DATA TO EXAMINE =>
+ + + +
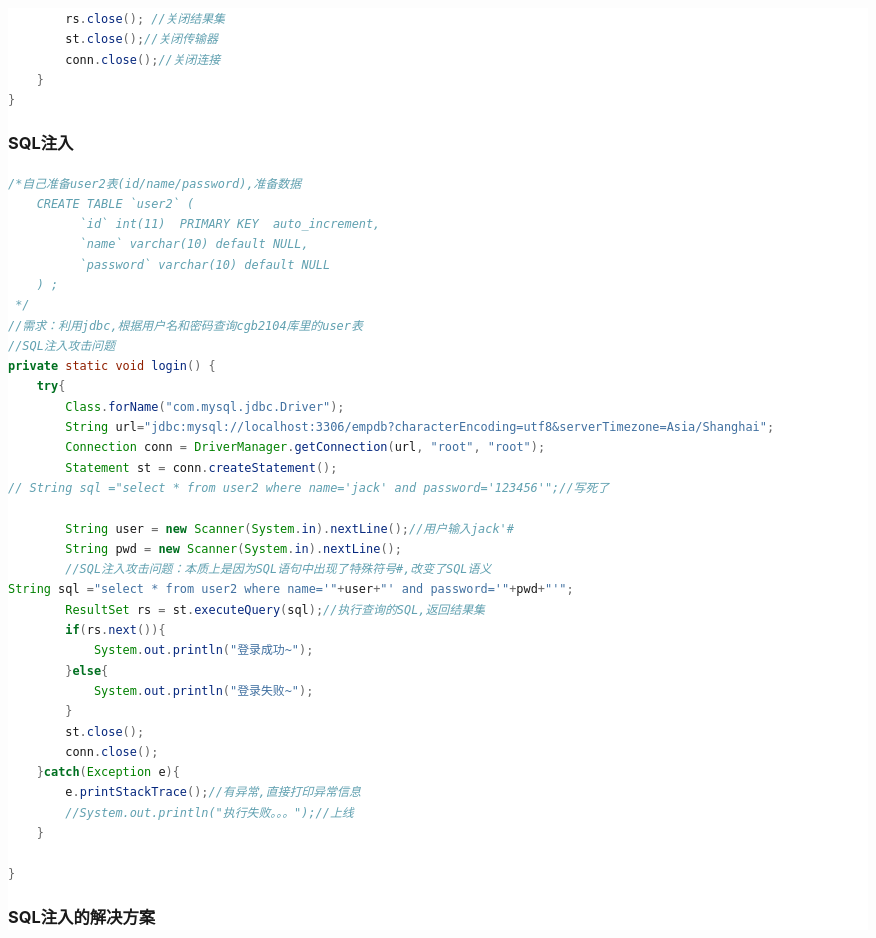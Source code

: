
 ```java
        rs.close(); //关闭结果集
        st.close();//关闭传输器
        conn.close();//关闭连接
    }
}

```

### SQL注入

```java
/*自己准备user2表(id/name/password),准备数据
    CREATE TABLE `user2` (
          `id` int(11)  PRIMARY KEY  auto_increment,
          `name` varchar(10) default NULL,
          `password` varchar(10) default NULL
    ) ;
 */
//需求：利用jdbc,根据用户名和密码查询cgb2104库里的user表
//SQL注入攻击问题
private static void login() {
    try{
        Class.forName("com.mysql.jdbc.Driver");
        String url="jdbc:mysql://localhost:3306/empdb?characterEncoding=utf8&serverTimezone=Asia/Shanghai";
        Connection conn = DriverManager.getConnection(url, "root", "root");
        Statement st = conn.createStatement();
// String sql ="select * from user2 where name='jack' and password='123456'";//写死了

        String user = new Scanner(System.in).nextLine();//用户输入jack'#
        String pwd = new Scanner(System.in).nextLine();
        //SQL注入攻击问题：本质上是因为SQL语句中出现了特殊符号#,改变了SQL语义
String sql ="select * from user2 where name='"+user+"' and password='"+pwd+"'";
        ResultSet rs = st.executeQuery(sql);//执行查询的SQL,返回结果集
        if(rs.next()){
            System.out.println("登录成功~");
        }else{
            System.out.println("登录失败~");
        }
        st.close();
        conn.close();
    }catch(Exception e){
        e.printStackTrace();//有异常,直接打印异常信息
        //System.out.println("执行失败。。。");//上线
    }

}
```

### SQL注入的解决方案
+ + + +
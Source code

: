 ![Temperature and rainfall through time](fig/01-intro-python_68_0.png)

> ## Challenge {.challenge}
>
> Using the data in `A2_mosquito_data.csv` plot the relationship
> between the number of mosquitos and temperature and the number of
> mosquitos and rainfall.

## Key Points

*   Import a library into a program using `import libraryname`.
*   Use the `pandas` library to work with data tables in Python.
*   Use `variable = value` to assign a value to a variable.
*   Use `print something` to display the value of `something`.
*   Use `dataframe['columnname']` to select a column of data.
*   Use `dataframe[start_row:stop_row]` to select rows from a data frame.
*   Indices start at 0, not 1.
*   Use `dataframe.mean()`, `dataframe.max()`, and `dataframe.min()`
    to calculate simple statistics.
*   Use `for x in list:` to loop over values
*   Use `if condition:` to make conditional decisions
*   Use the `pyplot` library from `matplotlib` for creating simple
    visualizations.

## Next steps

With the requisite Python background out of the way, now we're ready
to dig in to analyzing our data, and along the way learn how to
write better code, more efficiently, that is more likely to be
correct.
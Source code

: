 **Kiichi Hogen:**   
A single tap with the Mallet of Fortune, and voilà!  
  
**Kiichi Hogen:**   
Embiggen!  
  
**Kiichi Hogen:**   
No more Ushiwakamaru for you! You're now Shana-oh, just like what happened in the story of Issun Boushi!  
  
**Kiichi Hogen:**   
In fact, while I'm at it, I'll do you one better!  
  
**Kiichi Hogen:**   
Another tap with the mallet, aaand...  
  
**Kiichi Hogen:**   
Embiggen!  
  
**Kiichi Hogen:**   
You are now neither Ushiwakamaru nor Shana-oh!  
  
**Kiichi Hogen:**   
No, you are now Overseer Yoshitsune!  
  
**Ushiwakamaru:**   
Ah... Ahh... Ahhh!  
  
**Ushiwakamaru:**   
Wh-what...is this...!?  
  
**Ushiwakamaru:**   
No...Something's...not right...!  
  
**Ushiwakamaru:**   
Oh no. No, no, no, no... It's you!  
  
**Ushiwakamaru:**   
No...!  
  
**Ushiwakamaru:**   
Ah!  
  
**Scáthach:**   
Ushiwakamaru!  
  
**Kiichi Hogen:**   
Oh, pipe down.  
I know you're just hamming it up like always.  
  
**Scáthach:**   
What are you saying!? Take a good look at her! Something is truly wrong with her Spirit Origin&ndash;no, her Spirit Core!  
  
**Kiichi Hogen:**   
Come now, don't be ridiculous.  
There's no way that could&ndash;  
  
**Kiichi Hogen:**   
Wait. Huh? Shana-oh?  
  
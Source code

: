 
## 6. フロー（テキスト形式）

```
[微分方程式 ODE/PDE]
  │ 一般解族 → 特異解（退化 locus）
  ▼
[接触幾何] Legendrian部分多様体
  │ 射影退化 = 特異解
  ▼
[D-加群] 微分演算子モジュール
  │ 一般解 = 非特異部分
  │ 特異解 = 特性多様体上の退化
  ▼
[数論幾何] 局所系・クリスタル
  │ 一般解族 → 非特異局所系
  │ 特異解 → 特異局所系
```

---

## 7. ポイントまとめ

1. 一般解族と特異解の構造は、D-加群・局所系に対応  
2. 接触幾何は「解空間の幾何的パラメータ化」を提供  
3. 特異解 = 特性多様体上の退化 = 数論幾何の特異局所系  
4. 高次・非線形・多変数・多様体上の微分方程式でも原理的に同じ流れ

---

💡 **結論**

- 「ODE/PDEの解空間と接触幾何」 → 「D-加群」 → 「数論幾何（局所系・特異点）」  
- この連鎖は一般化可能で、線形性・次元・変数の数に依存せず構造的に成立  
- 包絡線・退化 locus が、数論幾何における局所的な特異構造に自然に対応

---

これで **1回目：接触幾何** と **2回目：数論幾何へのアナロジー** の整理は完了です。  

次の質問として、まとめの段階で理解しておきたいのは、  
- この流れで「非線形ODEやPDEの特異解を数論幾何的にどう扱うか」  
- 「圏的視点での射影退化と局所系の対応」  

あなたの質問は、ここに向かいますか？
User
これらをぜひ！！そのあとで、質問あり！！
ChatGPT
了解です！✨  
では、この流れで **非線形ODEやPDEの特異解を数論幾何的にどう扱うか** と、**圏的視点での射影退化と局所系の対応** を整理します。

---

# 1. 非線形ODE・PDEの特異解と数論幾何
+ + + +
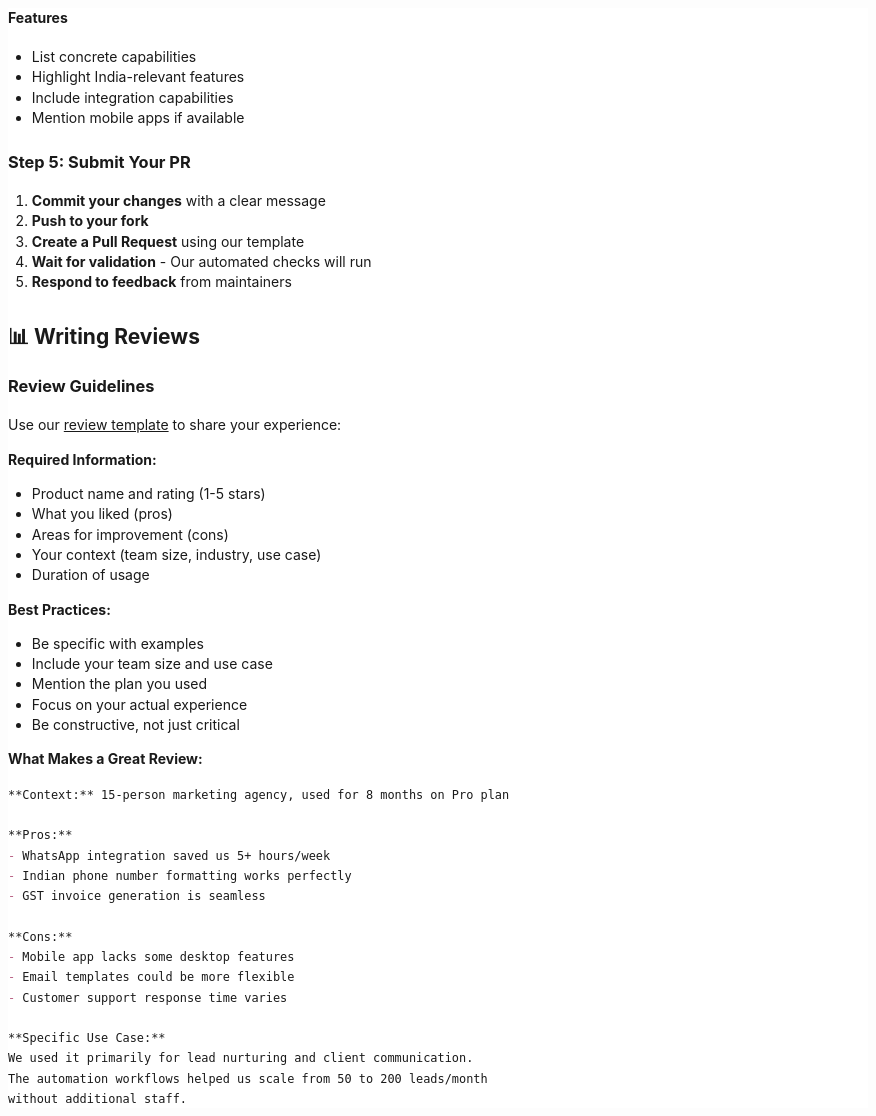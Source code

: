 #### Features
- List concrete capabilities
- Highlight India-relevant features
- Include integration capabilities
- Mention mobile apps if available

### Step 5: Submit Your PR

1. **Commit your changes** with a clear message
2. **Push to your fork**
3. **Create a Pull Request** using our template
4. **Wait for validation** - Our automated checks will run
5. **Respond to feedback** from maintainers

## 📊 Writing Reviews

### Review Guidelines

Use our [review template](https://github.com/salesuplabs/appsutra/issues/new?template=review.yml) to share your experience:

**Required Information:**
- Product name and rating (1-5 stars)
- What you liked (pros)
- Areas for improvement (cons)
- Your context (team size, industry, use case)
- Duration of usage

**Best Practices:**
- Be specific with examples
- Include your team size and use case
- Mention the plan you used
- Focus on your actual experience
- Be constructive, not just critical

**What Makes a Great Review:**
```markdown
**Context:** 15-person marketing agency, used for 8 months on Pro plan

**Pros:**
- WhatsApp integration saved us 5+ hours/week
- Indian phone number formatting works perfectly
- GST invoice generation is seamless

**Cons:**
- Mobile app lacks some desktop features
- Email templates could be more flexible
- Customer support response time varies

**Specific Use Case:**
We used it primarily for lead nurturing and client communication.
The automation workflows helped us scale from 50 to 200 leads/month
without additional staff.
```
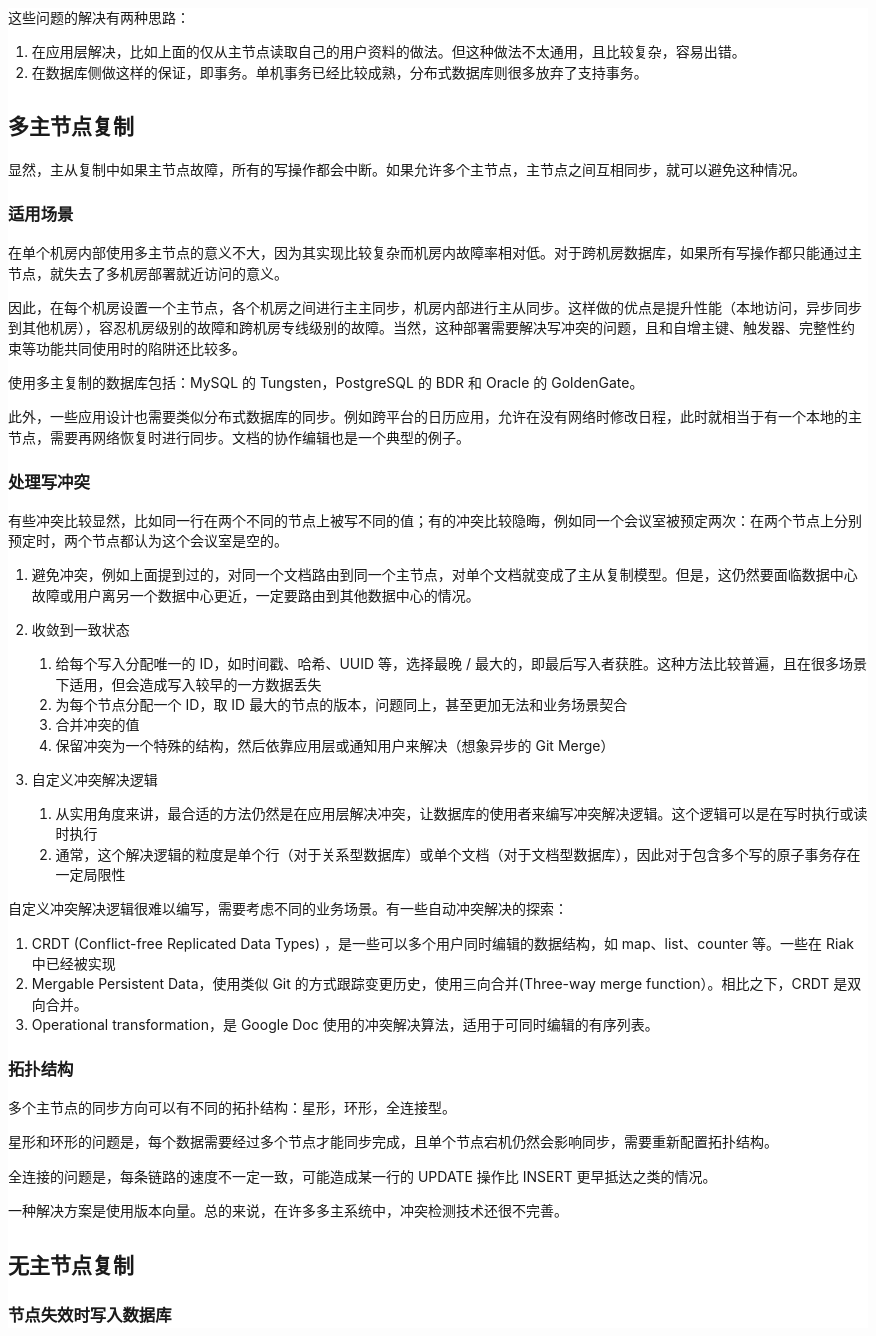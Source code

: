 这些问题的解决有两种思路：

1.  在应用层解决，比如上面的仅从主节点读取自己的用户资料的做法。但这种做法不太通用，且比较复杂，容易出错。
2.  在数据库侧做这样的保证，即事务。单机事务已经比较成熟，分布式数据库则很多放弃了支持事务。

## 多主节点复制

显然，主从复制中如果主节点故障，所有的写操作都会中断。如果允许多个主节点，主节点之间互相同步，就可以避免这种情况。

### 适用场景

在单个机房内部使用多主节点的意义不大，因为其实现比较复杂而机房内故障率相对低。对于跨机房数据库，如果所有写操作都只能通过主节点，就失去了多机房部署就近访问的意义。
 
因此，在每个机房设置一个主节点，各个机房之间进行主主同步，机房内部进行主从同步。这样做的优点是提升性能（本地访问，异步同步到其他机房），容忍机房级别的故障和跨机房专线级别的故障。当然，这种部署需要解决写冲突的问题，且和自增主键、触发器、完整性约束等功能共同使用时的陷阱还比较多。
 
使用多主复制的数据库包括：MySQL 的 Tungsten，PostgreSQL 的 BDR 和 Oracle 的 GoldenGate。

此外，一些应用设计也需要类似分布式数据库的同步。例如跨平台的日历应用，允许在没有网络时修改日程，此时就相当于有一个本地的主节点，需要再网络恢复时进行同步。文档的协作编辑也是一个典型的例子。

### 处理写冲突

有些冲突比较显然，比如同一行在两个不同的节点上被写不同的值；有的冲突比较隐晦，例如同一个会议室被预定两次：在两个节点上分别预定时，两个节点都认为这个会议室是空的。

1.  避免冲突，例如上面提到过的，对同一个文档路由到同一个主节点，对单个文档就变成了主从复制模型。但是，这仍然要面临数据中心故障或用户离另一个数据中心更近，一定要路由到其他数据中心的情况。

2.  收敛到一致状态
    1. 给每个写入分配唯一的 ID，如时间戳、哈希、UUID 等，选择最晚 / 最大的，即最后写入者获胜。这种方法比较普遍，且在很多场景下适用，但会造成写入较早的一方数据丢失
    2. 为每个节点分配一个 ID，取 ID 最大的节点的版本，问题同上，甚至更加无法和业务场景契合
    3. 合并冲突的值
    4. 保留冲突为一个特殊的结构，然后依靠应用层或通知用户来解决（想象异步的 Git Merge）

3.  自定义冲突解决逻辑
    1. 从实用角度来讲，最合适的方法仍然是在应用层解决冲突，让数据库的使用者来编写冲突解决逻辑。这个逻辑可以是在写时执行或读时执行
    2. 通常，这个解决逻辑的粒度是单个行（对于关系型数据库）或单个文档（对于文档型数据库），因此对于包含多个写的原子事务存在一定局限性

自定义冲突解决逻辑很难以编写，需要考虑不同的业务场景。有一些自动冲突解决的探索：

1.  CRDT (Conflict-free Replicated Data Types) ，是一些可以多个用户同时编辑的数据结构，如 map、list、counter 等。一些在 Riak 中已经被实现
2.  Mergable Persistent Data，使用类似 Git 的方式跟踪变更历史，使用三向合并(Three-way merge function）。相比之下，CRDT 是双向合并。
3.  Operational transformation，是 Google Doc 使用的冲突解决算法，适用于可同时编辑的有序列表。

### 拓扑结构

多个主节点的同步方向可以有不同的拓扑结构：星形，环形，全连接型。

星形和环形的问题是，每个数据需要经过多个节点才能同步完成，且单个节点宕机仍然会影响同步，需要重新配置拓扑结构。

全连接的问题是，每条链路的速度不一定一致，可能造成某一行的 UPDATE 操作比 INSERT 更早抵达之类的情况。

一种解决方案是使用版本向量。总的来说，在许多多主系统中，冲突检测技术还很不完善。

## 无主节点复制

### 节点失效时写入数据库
+ + + +
What is needed is the number of lines above that include the string "Mention", and nothing else.

ANSWER TO THIS EXERCISE => 2